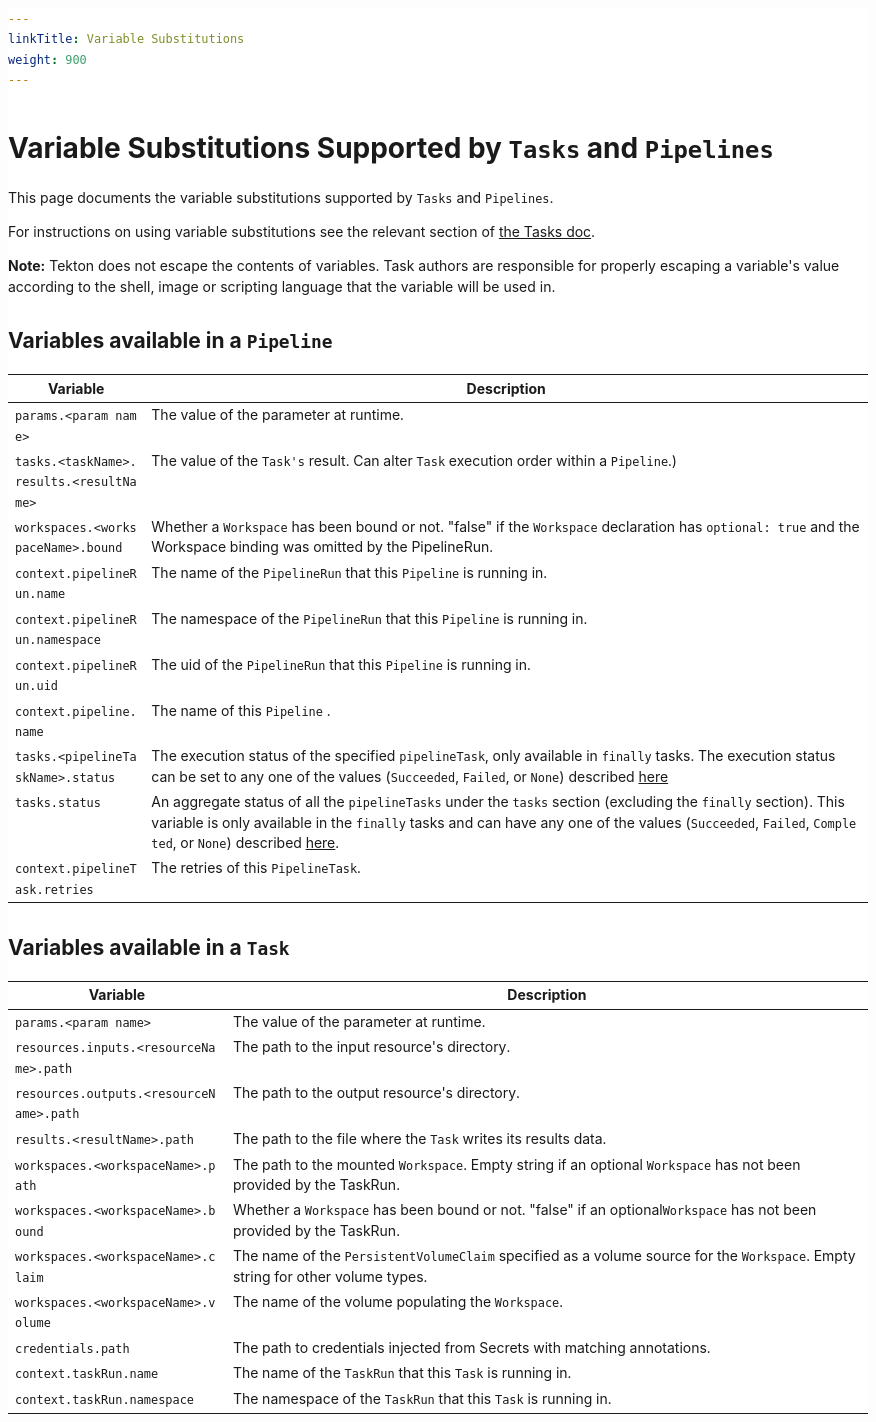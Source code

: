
 ```yaml
---
linkTitle: Variable Substitutions
weight: 900
---
```

# Variable Substitutions Supported by `Tasks` and `Pipelines`

This page documents the variable substitutions supported by `Tasks` and `Pipelines`.

For instructions on using variable substitutions see the relevant section of [the Tasks doc](/vault/Pipelines-v0.27.3/tasks/#using-variable-substitution).

**Note:** Tekton does not escape the contents of variables. Task authors are responsible for properly escaping a variable's value according to the shell, image or scripting language that the variable will be used in.

## Variables available in a `Pipeline`

| Variable | Description |
| -------- | ----------- |
| `params.<param name>` | The value of the parameter at runtime. |
| `tasks.<taskName>.results.<resultName>` | The value of the `Task's` result. Can alter `Task` execution order within a `Pipeline`.) |
| `workspaces.<workspaceName>.bound` | Whether a `Workspace` has been bound or not. "false" if the `Workspace` declaration has `optional: true` and the Workspace binding was omitted by the PipelineRun. |
| `context.pipelineRun.name` | The name of the `PipelineRun` that this `Pipeline` is running in. |
| `context.pipelineRun.namespace` | The namespace of the `PipelineRun` that this `Pipeline` is running in. |
| `context.pipelineRun.uid` | The uid of the `PipelineRun` that this `Pipeline` is running in. |
| `context.pipeline.name` | The name of this `Pipeline` . |
| `tasks.<pipelineTaskName>.status` | The execution status of the specified `pipelineTask`, only available in `finally` tasks. The execution status can be set to any one of the values (`Succeeded`, `Failed`, or `None`) described [here](/vault/Pipelines-v0.27.3/pipelines/#using-execution-status-of-pipelinetask)|
| `tasks.status` | An aggregate status of all the `pipelineTasks` under the `tasks` section (excluding the `finally` section). This variable is only available in the `finally` tasks and can have any one of the values (`Succeeded`, `Failed`, `Completed`, or `None`) described [here](/vault/Pipelines-v0.27.3/pipelines/#using-aggregate-execution-status-of-all-tasks).  |
| `context.pipelineTask.retries` | The retries of this `PipelineTask`. |

## Variables available in a `Task`

| Variable | Description |
| -------- | ----------- |
| `params.<param name>` | The value of the parameter at runtime. |
| `resources.inputs.<resourceName>.path` | The path to the input resource's directory. |
| `resources.outputs.<resourceName>.path` | The path to the output resource's directory. |
| `results.<resultName>.path` | The path to the file where the `Task` writes its results data. |
| `workspaces.<workspaceName>.path` | The path to the mounted `Workspace`. Empty string if an optional `Workspace` has not been provided by the TaskRun. |
| `workspaces.<workspaceName>.bound` | Whether a `Workspace` has been bound or not. "false" if an optional`Workspace` has not been provided by the TaskRun. |
| `workspaces.<workspaceName>.claim` | The name of the `PersistentVolumeClaim` specified as a volume source for the `Workspace`. Empty string for other volume types. |
| `workspaces.<workspaceName>.volume` | The name of the volume populating the `Workspace`. |
| `credentials.path` | The path to credentials injected from Secrets with matching annotations. |
| `context.taskRun.name` | The name of the `TaskRun` that this `Task` is running in. |
| `context.taskRun.namespace` | The namespace of the `TaskRun` that this `Task` is running in. |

::::::::

Problem to solve
An exact reprint of every record is required, with the pictures omitted.

Solution for this task
Source code

:
 ```yaml
---
linkTitle: Variable Substitutions
weight: 900
---
```

# Variable Substitutions Supported by `Tasks` and `Pipelines`

This page documents the variable substitutions supported by `Tasks` and `Pipelines`.

For instructions on using variable substitutions see the relevant section of [the Tasks doc](/vault/Pipelines-v0.27.3/tasks/#using-variable-substitution).

**Note:** Tekton does not escape the contents of variables. Task authors are responsible for properly escaping a variable's value according to the shell, image or scripting language that the variable will be used in.

## Variables available in a `Pipeline`

| Variable | Description |
| -------- | ----------- |
| `params.<param name>` | The value of the parameter at runtime. |
| `tasks.<taskName>.results.<resultName>` | The value of the `Task's` result. Can alter `Task` execution order within a `Pipeline`.) |
| `workspaces.<workspaceName>.bound` | Whether a `Workspace` has been bound or not. "false" if the `Workspace` declaration has `optional: true` and the Workspace binding was omitted by the PipelineRun. |
| `context.pipelineRun.name` | The name of the `PipelineRun` that this `Pipeline` is running in. |
| `context.pipelineRun.namespace` | The namespace of the `PipelineRun` that this `Pipeline` is running in. |
| `context.pipelineRun.uid` | The uid of the `PipelineRun` that this `Pipeline` is running in. |
| `context.pipeline.name` | The name of this `Pipeline` . |
| `tasks.<pipelineTaskName>.status` | The execution status of the specified `pipelineTask`, only available in `finally` tasks. The execution status can be set to any one of the values (`Succeeded`, `Failed`, or `None`) described [here](/vault/Pipelines-v0.27.3/pipelines/#using-execution-status-of-pipelinetask)|
| `tasks.status` | An aggregate status of all the `pipelineTasks` under the `tasks` section (excluding the `finally` section). This variable is only available in the `finally` tasks and can have any one of the values (`Succeeded`, `Failed`, `Completed`, or `None`) described [here](/vault/Pipelines-v0.27.3/pipelines/#using-aggregate-execution-status-of-all-tasks).  |
| `context.pipelineTask.retries` | The retries of this `PipelineTask`. |

## Variables available in a `Task`

| Variable | Description |
| -------- | ----------- |
| `params.<param name>` | The value of the parameter at runtime. |
| `resources.inputs.<resourceName>.path` | The path to the input resource's directory. |
| `resources.outputs.<resourceName>.path` | The path to the output resource's directory. |
| `results.<resultName>.path` | The path to the file where the `Task` writes its results data. |
| `workspaces.<workspaceName>.path` | The path to the mounted `Workspace`. Empty string if an optional `Workspace` has not been provided by the TaskRun. |
| `workspaces.<workspaceName>.bound` | Whether a `Workspace` has been bound or not. "false" if an optional`Workspace` has not been provided by the TaskRun. |
| `workspaces.<workspaceName>.claim` | The name of the `PersistentVolumeClaim` specified as a volume source for the `Workspace`. Empty string for other volume types. |
| `workspaces.<workspaceName>.volume` | The name of the volume populating the `Workspace`. |
| `credentials.path` | The path to credentials injected from Secrets with matching annotations. |
| `context.taskRun.name` | The name of the `TaskRun` that this `Task` is running in. |
| `context.taskRun.namespace` | The namespace of the `TaskRun` that this `Task` is running in. |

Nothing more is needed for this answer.